Ever. That word came up again, and again, and again.
The teams tied the record for longest Series game, staged over 18 frames in 2018 between the Dodgers and Red Sox – also a Game 3 L.A. win, 3-2, on a walk off homer by Max Muncy. That one lasted 7 hours, 20 minutes.
This Game 3 gave us a couple more Shohei Ohtani milestones. He became the first player since the 1906 World Series to reach base with four extra base hits (two homers, two doubles). He did that in the first seven innings.
Ultimately, Ohtani got on nine times, four on intentional walks, and he got a base on four straight balls in the 17th.
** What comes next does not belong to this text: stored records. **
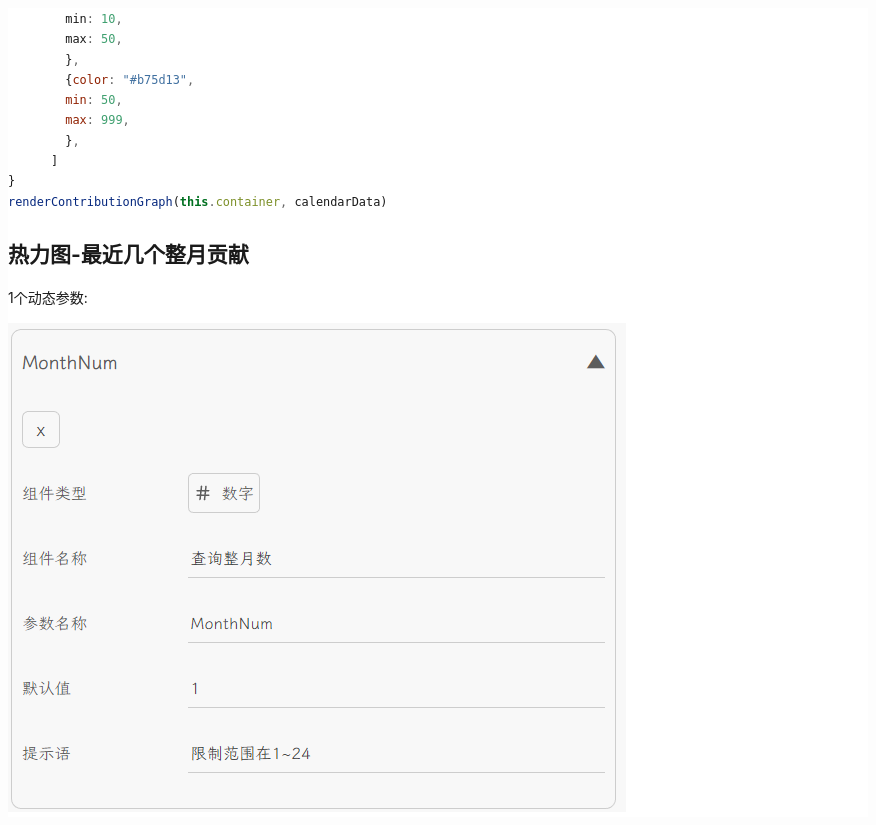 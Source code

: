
 ```js
	  	min: 10,
	  	max: 50,
	  	},
	   	{color: "#b75d13",
	  	min: 50,
	   	max: 999,
	  	},
	  ]
}
renderContributionGraph(this.container, calendarData)
```

## 热力图-最近几个整月贡献
1个动态参数: 

![Components&Contribution-Garph-240313211917](../attachment/Components&Contribution-Garph-240313211917.png)

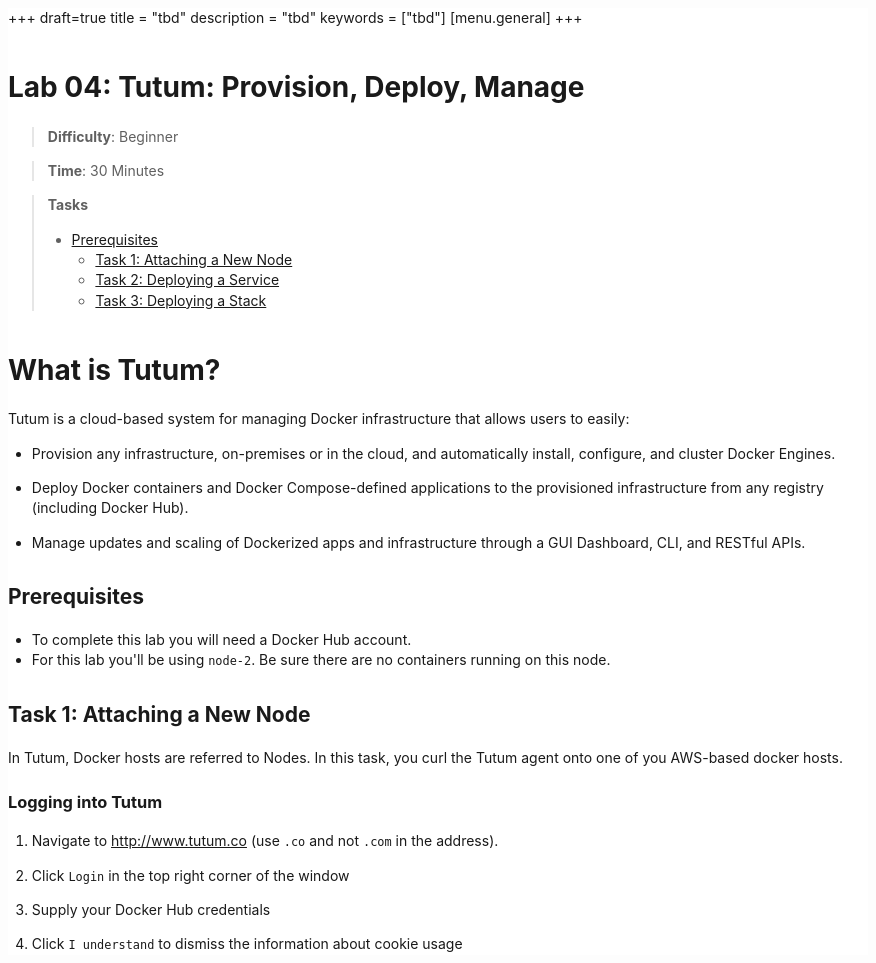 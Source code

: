 +++
draft=true
title = "tbd"
description = "tbd"
keywords = ["tbd"]
[menu.general]
+++

# Lab 04: Tutum: Provision, Deploy, Manage

> **Difficulty**: Beginner

> **Time**: 30 Minutes

> **Tasks**
> - [Prerequisites](#prerequisites)
>	- [Task 1: Attaching a New Node](#task-1-attaching-a-new-node)
>	- [Task 2: Deploying a Service](#task-2-deploying-a-service)
>	- [Task 3: Deploying a Stack](#task-3-deploying-a-stack)


# What is Tutum?

Tutum is a cloud-based system for managing Docker infrastructure that allows users to easily:

- Provision any infrastructure, on-premises or in the cloud, and automatically install, configure, and cluster Docker Engines.

- Deploy Docker containers and Docker Compose-defined applications to the provisioned infrastructure from any registry (including Docker Hub).

- Manage updates and scaling of Dockerized apps and infrastructure through a GUI Dashboard, CLI, and RESTful APIs.

## Prerequisites

* To complete this lab you will need a Docker Hub account.
* For this lab you'll be using `node-2`. Be sure there are no containers running on this node.


## Task 1: Attaching a New Node

In Tutum, Docker hosts are referred to Nodes. In this task, you curl the Tutum agent onto one of you AWS-based docker hosts.

### Logging into Tutum

1. Navigate to http://www.tutum.co (use `.co` and not `.com` in the address).

2. Click `Login` in the top right corner of the window

3. Supply your Docker Hub credentials

4. Click `I understand` to dismiss the information about cookie usage
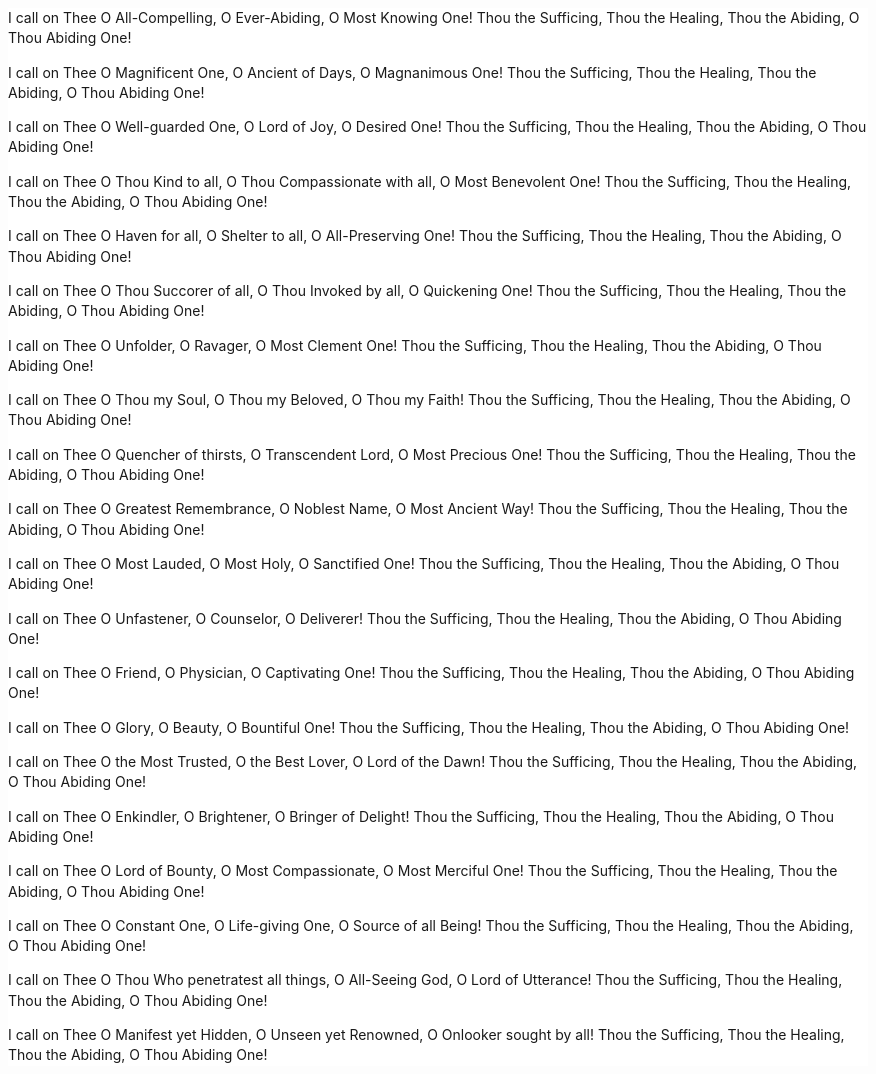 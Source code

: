 I call on Thee O All-Compelling, O Ever-Abiding, O Most Knowing One! Thou the Sufficing, Thou the Healing, Thou the Abiding, O Thou Abiding One!

I call on Thee O Magnificent One, O Ancient of Days, O Magnanimous One! Thou the Sufficing, Thou the Healing, Thou the Abiding, O Thou Abiding One!

I call on Thee O Well-guarded One, O Lord of Joy, O Desired One! Thou the Sufficing, Thou the Healing, Thou the Abiding, O Thou Abiding One!

I call on Thee O Thou Kind to all, O Thou Compassionate with all, O Most Benevolent One! Thou the Sufficing, Thou the Healing, Thou the Abiding, O Thou Abiding One!

I call on Thee O Haven for all, O Shelter to all, O All-Preserving One! Thou the Sufficing, Thou the Healing, Thou the Abiding, O Thou Abiding One!

I call on Thee O Thou Succorer of all, O Thou Invoked by all, O Quickening One! Thou the Sufficing, Thou the Healing, Thou the Abiding, O Thou Abiding One!

I call on Thee O Unfolder, O Ravager, O Most Clement One! Thou the Sufficing, Thou the Healing, Thou the Abiding, O Thou Abiding One!

I call on Thee O Thou my Soul, O Thou my Beloved, O Thou my Faith! Thou the Sufficing, Thou the Healing, Thou the Abiding, O Thou Abiding One!

I call on Thee O Quencher of thirsts, O Transcendent Lord, O Most Precious One! Thou the Sufficing, Thou the Healing, Thou the Abiding, O Thou Abiding One!

I call on Thee O Greatest Remembrance, O Noblest Name, O Most Ancient Way! Thou the Sufficing, Thou the Healing, Thou the Abiding, O Thou Abiding One!

I call on Thee O Most Lauded, O Most Holy, O Sanctified One! Thou the Sufficing, Thou the Healing, Thou the Abiding, O Thou Abiding One!

I call on Thee O Unfastener, O Counselor, O Deliverer! Thou the Sufficing, Thou the Healing, Thou the Abiding, O Thou Abiding One!

I call on Thee O Friend, O Physician, O Captivating One! Thou the Sufficing, Thou the Healing, Thou the Abiding, O Thou Abiding One!

I call on Thee O Glory, O Beauty, O Bountiful One! Thou the Sufficing, Thou the Healing, Thou the Abiding, O Thou Abiding One!

I call on Thee O the Most Trusted, O the Best Lover, O Lord of the Dawn! Thou the Sufficing, Thou the Healing, Thou the Abiding, O Thou Abiding One!

I call on Thee O Enkindler, O Brightener, O Bringer of Delight! Thou the Sufficing, Thou the Healing, Thou the Abiding, O Thou Abiding One!

I call on Thee O Lord of Bounty, O Most Compassionate, O Most Merciful One! Thou the Sufficing, Thou the Healing, Thou the Abiding, O Thou Abiding One!

I call on Thee O Constant One, O Life-giving One, O Source of all Being! Thou the Sufficing, Thou the Healing, Thou the Abiding, O Thou Abiding One!

I call on Thee O Thou Who penetratest all things, O All-Seeing God, O Lord of Utterance! Thou the Sufficing, Thou the Healing, Thou the Abiding, O Thou Abiding One!

I call on Thee O Manifest yet Hidden, O Unseen yet Renowned, O Onlooker sought by all! Thou the Sufficing, Thou the Healing, Thou the Abiding, O Thou Abiding One!
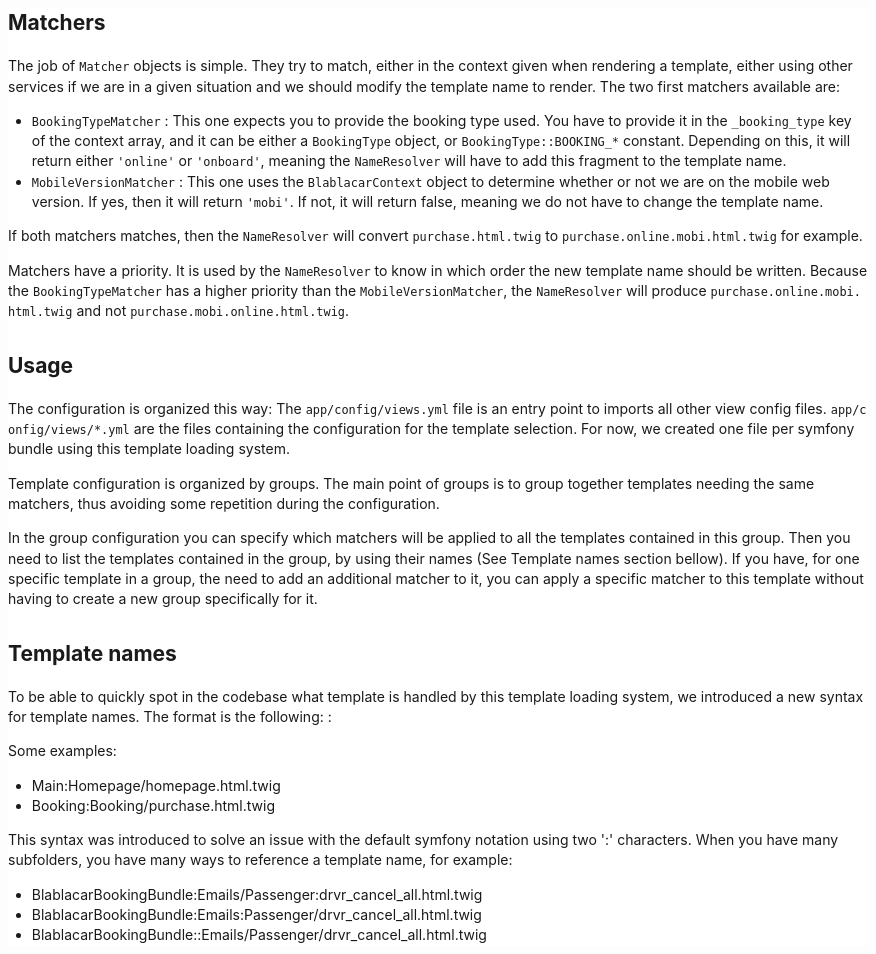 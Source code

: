## Matchers

The job of `Matcher` objects is simple. They try to match, either in the context given when rendering a template, either using other services if we are in a given situation and we should modify the template name to render. The two first matchers available are:

- `BookingTypeMatcher` : This one expects you to provide the booking type used. You have to provide it in the `_booking_type` key of the context array, and it can be either a `BookingType` object, or `BookingType::BOOKING_*` constant. Depending on this, it will return either `'online'` or `'onboard'`, meaning the `NameResolver` will have to add this fragment to the template name.
- `MobileVersionMatcher` : This one uses the `BlablacarContext` object to determine whether or not we are on the mobile web version. If yes, then it will return `'mobi'`. If not, it will return false, meaning we do not have to change the template name.

If both matchers matches, then the `NameResolver` will convert `purchase.html.twig` to `purchase.online.mobi.html.twig` for example.

Matchers have a priority. It is used by the `NameResolver` to know in which order the new template name should be written. Because the `BookingTypeMatcher` has a higher priority than the `MobileVersionMatcher`, the `NameResolver` will produce `purchase.online.mobi.html.twig` and not `purchase.mobi.online.html.twig`.

## Usage

The configuration is organized this way:
The `app/config/views.yml` file is an entry point to imports all other view config files.
`app/config/views/*.yml` are the files containing the configuration for the template selection. For now, we created one file per symfony bundle using this template loading system.

Template configuration is organized by groups. The main point of groups is to group together templates needing the same matchers, thus avoiding some repetition during the configuration.

In the group configuration you can specify which matchers will be applied to all the templates contained in this group.
Then you need to list the templates contained in the group, by using their names (See Template names section bellow). If you have, for one specific template in a group, the need to add an additional matcher to it, you can apply a specific matcher to this template without having to create a new group specifically for it.

## Template names

To be able to quickly spot in the codebase what template is handled by this template loading system, we introduced a new syntax for template names. The format is the following:
<BundleName>:<PathToTemplateWithExtension>

Some examples:

- Main:Homepage/homepage.html.twig
- Booking:Booking/purchase.html.twig

This syntax was introduced to solve an issue with the default symfony notation using two ':' characters. When you have many subfolders, you have many ways to reference a template name, for example:

- BlablacarBookingBundle:Emails/Passenger:drvr_cancel_all.html.twig
- BlablacarBookingBundle:Emails:Passenger/drvr_cancel_all.html.twig
- BlablacarBookingBundle::Emails/Passenger/drvr_cancel_all.html.twig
Nobody has ever done all that before in the Fall Classic. In the ninth inning Toronto intentionally walked him, putting the winning run on base – the first time since 1955 it happened in postseason play.
Nobody could argue with Blue Jays manager John Schneider.
When Toronto started trotting him down to first base instead of pitching to him, Ohtani had slugged extra base hits in his last seven post-season at-bats in Dodger Stadium, going back to his epic three-homer Game 4 in the NLCS.
He starts Game 4 on the bump for LA. It starts tonight, 17 hours after Game 3 ended.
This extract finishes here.